■ The task
Quote only the span from the first line of the entries to the line containing "## Pre-Flight Setup", both ends kept. Leave every picture out.

■ Dataset content
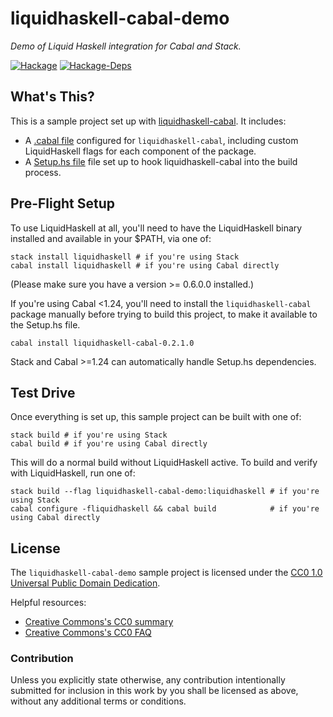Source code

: # liquidhaskell-cabal-demo

*Demo of Liquid Haskell integration for Cabal and Stack.*

[![Hackage](https://img.shields.io/hackage/v/liquidhaskell-cabal-demo.svg)](https://hackage.haskell.org/package/liquidhaskell-cabal-demo)
[![Hackage-Deps](https://img.shields.io/hackage-deps/v/liquidhaskell-cabal-demo.svg)](http://packdeps.haskellers.com/feed?needle=liquidhaskell-cabal-demo)

## What's This?

This is a sample project set up with
[liquidhaskell-cabal](https://github.com/spinda/liquidhaskell-cabal). It includes:

- A [.cabal file](liquidhaskell-cabal-demo) configured for `liquidhaskell-cabal`, including custom
  LiquidHaskell flags for each component of the package.
- A [Setup.hs file](Setup.hs) file set up to hook liquidhaskell-cabal into the build process.

## Pre-Flight Setup

To use LiquidHaskell at all, you'll need to have the LiquidHaskell binary installed and available
in your $PATH, via one of:

```
stack install liquidhaskell # if you're using Stack
cabal install liquidhaskell # if you're using Cabal directly
```

(Please make sure you have a version &gt;= 0.6.0.0 installed.)

If you're using Cabal &lt;1.24, you'll need to install the `liquidhaskell-cabal` package manually
before trying to build this project, to make it available to the Setup.hs file.

```
cabal install liquidhaskell-cabal-0.2.1.0
```

Stack and Cabal &gt;=1.24 can automatically handle Setup.hs dependencies.

## Test Drive

Once everything is set up, this sample project can be built with one of:

```
stack build # if you're using Stack
cabal build # if you're using Cabal directly
```

This will do a normal build without LiquidHaskell active. To build and verify
with LiquidHaskell, run one of:

```
stack build --flag liquidhaskell-cabal-demo:liquidhaskell # if you're using Stack
cabal configure -fliquidhaskell && cabal build            # if you're using Cabal directly
```

## License

The `liquidhaskell-cabal-demo` sample project is licensed under the
[CC0 1.0 Universal Public Domain Dedication](LICENSE).

Helpful resources:

- [Creative Commons's CC0 summary](https://creativecommons.org/publicdomain/zero/1.0/)
- [Creative Commons's CC0 FAQ](https://wiki.creativecommons.org/wiki/CC0_FAQ)

### Contribution

Unless you explicitly state otherwise, any contribution intentionally submitted for inclusion in
this work by you shall be licensed as above, without any additional terms or conditions.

■ Answer below
Source code

: # liquidhaskell-cabal-demo

*Demo of Liquid Haskell integration for Cabal and Stack.*

[![Hackage](https://img.shields.io/hackage/v/liquidhaskell-cabal-demo.svg)](https://hackage.haskell.org/package/liquidhaskell-cabal-demo)
[![Hackage-Deps](https://img.shields.io/hackage-deps/v/liquidhaskell-cabal-demo.svg)](http://packdeps.haskellers.com/feed?needle=liquidhaskell-cabal-demo)

## What's This?

This is a sample project set up with
[liquidhaskell-cabal](https://github.com/spinda/liquidhaskell-cabal). It includes:

- A [.cabal file](liquidhaskell-cabal-demo) configured for `liquidhaskell-cabal`, including custom
  LiquidHaskell flags for each component of the package.
- A [Setup.hs file](Setup.hs) file set up to hook liquidhaskell-cabal into the build process.

## Pre-Flight Setup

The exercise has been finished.